(Beginning of Records for processing)

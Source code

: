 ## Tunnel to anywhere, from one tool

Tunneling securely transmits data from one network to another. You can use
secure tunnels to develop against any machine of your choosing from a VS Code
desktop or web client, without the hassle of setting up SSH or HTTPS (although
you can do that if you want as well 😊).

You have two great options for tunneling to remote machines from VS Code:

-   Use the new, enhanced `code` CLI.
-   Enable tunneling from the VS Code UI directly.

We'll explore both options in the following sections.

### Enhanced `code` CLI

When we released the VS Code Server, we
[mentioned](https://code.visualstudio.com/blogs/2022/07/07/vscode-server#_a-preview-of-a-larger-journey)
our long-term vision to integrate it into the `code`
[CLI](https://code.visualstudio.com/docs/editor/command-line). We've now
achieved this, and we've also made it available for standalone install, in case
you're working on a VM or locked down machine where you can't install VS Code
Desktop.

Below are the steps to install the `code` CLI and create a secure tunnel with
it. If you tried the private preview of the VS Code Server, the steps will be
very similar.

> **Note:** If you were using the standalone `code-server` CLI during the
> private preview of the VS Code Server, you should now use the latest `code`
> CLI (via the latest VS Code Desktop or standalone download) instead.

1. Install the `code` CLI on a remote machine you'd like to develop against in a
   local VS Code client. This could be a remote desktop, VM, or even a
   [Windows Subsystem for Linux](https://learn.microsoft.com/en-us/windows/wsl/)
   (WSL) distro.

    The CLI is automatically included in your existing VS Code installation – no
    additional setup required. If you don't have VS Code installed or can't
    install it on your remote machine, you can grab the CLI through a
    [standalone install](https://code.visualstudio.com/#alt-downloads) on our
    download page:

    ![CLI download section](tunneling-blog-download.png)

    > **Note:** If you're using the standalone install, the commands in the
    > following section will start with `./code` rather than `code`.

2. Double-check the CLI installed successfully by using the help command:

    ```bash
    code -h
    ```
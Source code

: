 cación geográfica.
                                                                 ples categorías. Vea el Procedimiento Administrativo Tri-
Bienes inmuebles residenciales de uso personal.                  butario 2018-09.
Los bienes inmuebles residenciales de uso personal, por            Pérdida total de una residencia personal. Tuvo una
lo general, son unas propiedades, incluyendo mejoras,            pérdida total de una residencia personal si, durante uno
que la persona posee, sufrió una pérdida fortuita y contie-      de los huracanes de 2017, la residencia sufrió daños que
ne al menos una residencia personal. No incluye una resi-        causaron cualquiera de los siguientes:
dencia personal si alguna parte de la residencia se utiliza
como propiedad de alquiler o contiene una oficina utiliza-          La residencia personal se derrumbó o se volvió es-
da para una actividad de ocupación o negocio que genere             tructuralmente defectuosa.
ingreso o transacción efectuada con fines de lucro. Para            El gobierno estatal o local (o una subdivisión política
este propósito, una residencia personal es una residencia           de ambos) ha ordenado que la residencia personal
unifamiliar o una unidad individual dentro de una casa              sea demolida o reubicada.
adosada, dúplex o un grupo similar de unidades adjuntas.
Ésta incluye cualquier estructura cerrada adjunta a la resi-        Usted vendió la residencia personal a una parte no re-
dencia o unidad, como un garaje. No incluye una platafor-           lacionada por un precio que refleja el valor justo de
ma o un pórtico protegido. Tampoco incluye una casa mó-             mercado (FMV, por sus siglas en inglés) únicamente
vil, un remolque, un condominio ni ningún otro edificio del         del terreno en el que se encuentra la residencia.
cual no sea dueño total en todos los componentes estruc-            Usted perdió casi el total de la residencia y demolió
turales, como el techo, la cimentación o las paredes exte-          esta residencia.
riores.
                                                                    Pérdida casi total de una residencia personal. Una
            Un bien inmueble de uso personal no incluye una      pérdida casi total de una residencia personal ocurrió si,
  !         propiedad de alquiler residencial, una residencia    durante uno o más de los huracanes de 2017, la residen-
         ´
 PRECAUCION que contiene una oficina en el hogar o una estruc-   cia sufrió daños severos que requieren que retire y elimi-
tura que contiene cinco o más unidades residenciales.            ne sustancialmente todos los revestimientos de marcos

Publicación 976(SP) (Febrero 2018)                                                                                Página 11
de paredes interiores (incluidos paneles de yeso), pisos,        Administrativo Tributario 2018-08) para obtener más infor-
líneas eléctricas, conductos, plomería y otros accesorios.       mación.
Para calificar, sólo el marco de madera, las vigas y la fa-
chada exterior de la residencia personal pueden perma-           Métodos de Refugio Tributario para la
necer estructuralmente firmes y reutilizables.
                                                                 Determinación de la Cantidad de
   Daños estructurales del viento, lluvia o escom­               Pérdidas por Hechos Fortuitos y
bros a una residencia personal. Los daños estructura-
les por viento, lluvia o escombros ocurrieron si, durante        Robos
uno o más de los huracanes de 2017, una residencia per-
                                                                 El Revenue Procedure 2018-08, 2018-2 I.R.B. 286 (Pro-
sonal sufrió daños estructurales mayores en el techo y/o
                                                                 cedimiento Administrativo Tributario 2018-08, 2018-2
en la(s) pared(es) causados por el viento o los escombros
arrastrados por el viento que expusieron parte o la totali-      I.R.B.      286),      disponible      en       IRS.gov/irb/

(End of Records for processing)

**Activity**
In the records above, how many lines contain the word "against"? State only the number.

**Response to this exercise**
2